DAILY PROMPT: WORLD’S BEST WIDGET
You’ve been granted magical engineering skills, but you can only use them to build one gadget or machine. What do you build?
Call me a wimp, or just plain lazy, but I don’t want to invent anything.
I mean, think about it.
You’ve invented this magical widget guaranteed to better the lives of millions worldwide, but before you can launch it to go about its business, every government department in existence (and a few more that invent themselves instantly to grab part of the action) will need to pull it apart, analyse it, submit each of its components to rigorous testing and call in scientific committees to pontificate over its ramifications, before they declare it safe, viable, childproof and therefore fit for human consumption, use or acceptance. And for this privilege, you’ll be required to hand over large sums of money to defray the expenses of those already paid from your taxes.

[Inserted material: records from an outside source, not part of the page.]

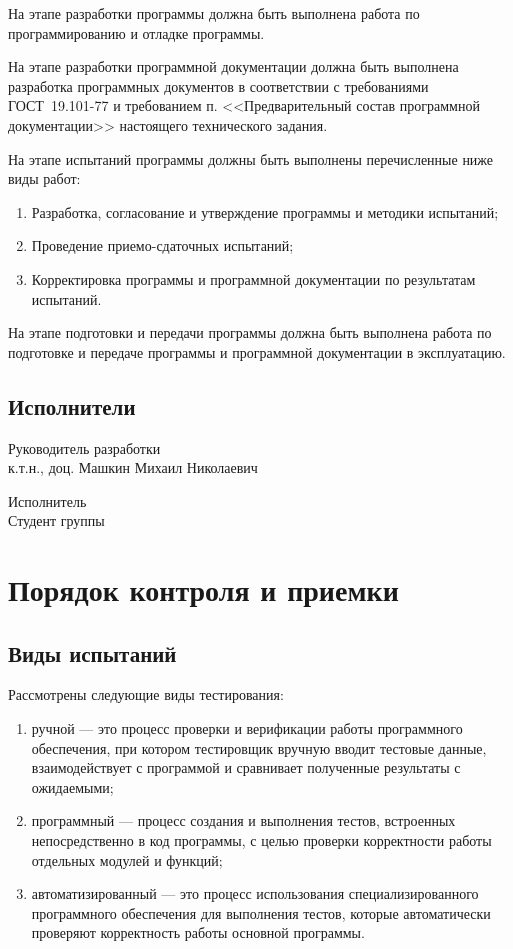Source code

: \documentclass[14pt,a4paper,final]{extreport}
\begin{document}
\pagebreak %


\fancyhead[C]{\bfseries\thepage\\\docstamp}  %

На этапе разработки программы должна быть выполнена работа по программированию и отладке программы.

На этапе разработки программной документации должна быть выполнена разработка программных документов в соответствии с требованиями ГОСТ~19.101-77 и требованием п. <<Предварительный состав программной документации>> настоящего технического задания.

На этапе испытаний программы должны быть выполнены перечисленные ниже виды работ:
\begin{enumerate}[label=\asbuk*),ref=\asbuk*]
	\item Разработка, согласование и утверждение программы и методики испытаний;
	\item Проведение приемо-сдаточных испытаний;
	\item Корректировка программы и программной документации по результатам испытаний.
\end{enumerate}

На этапе подготовки и передачи программы должна быть выполнена работа по подготовке и передаче программы и программной документации в эксплуатацию.

\section{Исполнители}
Руководитель разработки\\
\indent к.т.н., доц. Машкин Михаил Николаевич
\bigskip

Исполнитель\\
\indent Студент группы \grp\ \fullname

\chapter{Порядок контроля и приемки}

\section{Виды испытаний}
Рассмотрены следующие виды тестирования:
\begin{enumerate}[label=\asbuk*),ref=\asbuk*]
	\item ручной --- это процесс проверки и верификации работы программного обеспечения, при котором тестировщик вручную вводит тестовые данные, взаимодействует с программой и сравнивает полученные результаты с ожидаемыми;

	\item программный --- процесс создания и выполнения тестов, встроенных непосредственно в код программы, с целью проверки корректности работы отдельных модулей и функций;

	\item автоматизированный --- это процесс использования специализированного программного обеспечения для выполнения тестов, которые автоматически проверяют корректность работы основной программы.
\end{enumerate}
\end{document}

And that’s only in your country of origin. If you’re ambitious enough to want your invention released in other countries, you’ll need to suffer the entire process again (presumably with similar hefty payments for each national stamp of approval) as many times as your vision extends.

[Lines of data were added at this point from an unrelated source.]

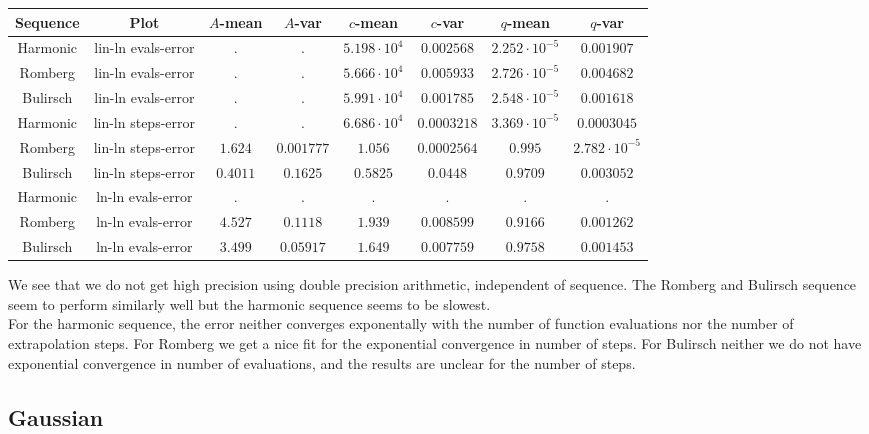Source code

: \begin{table}[H]
    \centering
    \small
    \begin{tabular}{c|c||c|c|c|c|c	|c}
Sequence & Plot & \(A\)-mean & \(A\)-var & \(c\)-mean & \(c\)-var & \(q\)-mean & \(q\)-var\\\hline
Harmonic & lin-ln evals-error & \(.\) & \(.\) & \(5.198\cdot 10^4\) & \(0.002568\) & \(2.252\cdot 10^{-5}\) & \(0.001907\) \\
Romberg & lin-ln evals-error & \(.\) & \(.\) & \(5.666\cdot 10^4\) & \(0.005933\) & \(2.726\cdot 10^{-5}\) & \(0.004682\) \\
Bulirsch & lin-ln evals-error & \(.\) & \(.\) & \(5.991\cdot 10^4\) & \(0.001785\) & \(2.548\cdot 10^{-5}\) & \(0.001618\) \\
Harmonic & lin-ln steps-error & \(.\) & \(.\) & \(6.686\cdot 10^4\) & \(0.0003218\) & \(3.369\cdot 10^{-5}\) & \(0.0003045\) \\
Romberg & lin-ln steps-error & \(1.624\) & \(0.001777\) & \(1.056\) & \(0.0002564\) & \(0.995\) & \(2.782\cdot 10^{-5}\) \\
Bulirsch & lin-ln steps-error & \(0.4011\) & \(0.1625\) & \(0.5825\) & \(0.0448\) & \(0.9709\) & \(0.003052\) \\
Harmonic & ln-ln evals-error & . & . & . & . & . & . \\
Romberg & ln-ln evals-error & \(4.527\) & \(0.1118\) & \(1.939\) & \(0.008599\) & \(0.9166\) & \(0.001262\) \\
Bulirsch & ln-ln evals-error & \(3.499\) & \(0.05917\) & \(1.649\) & \(0.007759\) & \(0.9758\) & \(0.001453\) \\
    \end{tabular}
    \label{tab:my_label}
\end{table}

We see that we do not get high precision using double precision arithmetic, independent of sequence. The Romberg and Bulirsch sequence seem to perform similarly well but the harmonic sequence seems to be slowest.\\

For the harmonic sequence, the error neither converges exponentally with the number of function evaluations nor the number of extrapolation steps. For Romberg we get a nice fit for the exponential convergence in number of steps. For Bulirsch neither we do not have exponential convergence in number of evaluations, and the results are unclear for the number of steps.

\subsection{Gaussian}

And that, dear friends, is only the beginning. Once your brainchild hits the open market amidst fanfares of trumpets and cries of delight, you’ll be swamped by folks claiming pre-existing patents and breaches of copyright. You’ll marvel, in fact, that the world has enough woodwork to house them all. But you’ll be required to defend yourself against them – and we all know how expensive lawyers can be.

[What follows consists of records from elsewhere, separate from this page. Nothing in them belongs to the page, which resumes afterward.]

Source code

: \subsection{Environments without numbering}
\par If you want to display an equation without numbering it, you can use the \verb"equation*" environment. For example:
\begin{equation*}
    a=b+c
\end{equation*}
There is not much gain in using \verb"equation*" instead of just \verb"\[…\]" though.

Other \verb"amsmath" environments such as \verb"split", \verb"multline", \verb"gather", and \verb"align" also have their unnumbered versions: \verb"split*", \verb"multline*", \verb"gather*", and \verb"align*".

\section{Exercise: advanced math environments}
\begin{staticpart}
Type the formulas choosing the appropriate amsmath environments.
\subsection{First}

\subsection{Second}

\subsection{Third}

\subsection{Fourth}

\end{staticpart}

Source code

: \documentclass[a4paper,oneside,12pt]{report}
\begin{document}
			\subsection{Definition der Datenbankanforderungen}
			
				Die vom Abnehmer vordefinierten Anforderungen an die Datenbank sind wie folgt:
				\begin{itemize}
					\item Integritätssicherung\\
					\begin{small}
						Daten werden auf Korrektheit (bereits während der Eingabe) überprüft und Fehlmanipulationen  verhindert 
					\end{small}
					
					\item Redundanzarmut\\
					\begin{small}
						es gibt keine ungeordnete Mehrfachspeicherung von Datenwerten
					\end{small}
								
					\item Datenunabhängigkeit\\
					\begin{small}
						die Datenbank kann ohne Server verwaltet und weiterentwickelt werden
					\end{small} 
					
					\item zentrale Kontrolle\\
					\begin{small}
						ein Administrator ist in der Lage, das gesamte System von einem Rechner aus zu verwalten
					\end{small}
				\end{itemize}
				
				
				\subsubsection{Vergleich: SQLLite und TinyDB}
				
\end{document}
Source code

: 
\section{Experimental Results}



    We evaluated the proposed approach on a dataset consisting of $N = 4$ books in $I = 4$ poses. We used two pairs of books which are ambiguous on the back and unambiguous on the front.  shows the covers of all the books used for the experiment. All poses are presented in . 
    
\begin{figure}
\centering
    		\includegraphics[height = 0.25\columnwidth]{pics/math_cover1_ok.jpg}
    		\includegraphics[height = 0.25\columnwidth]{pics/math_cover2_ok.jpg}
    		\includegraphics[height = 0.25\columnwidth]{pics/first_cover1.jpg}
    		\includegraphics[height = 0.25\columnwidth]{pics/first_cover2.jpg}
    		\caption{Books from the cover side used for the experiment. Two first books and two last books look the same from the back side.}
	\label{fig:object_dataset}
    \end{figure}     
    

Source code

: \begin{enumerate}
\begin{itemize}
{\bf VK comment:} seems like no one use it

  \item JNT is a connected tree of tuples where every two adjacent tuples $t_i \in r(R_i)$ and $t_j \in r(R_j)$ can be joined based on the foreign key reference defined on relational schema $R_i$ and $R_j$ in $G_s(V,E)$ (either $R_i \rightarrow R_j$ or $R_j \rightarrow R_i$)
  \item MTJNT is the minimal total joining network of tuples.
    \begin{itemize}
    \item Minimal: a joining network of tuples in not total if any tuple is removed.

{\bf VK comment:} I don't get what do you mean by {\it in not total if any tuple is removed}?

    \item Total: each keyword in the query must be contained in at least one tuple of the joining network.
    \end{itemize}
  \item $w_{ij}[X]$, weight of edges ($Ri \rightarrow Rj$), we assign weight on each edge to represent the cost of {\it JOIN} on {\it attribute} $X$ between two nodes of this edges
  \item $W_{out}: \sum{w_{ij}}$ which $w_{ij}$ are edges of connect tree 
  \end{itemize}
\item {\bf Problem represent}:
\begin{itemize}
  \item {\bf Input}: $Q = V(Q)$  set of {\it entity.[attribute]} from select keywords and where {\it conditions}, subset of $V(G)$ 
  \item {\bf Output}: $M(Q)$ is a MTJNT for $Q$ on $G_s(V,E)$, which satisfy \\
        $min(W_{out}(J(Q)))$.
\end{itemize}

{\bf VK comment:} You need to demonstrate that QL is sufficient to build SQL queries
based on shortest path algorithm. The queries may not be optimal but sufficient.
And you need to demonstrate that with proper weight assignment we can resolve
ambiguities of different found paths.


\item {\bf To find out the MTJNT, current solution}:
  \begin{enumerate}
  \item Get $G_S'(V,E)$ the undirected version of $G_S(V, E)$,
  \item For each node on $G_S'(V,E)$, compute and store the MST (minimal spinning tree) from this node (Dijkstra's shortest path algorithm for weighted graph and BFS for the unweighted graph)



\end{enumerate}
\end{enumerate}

But sooner or later, the tumult and the shouting will die. You’ll breathe a sigh of relief and prop your feet up with quite justifiable pride. It’s all been worth it. Years might pass. You’ll think you’re safe. But don’t fool yourself. A switch will flip in the brains of those who lapped up your invention and bettered themselves accordingly, and they’ll see the Light. The Light of Litigation.
Need I go on? Class actions, labyrinthine claims of damages, intricate webs of cause and effect all traceable to you, whose only thought was to spread a little sweetness and light.
What then? Shoot yourself? With a bit of luck, your heirs and assigns could sue the gun manufacturer.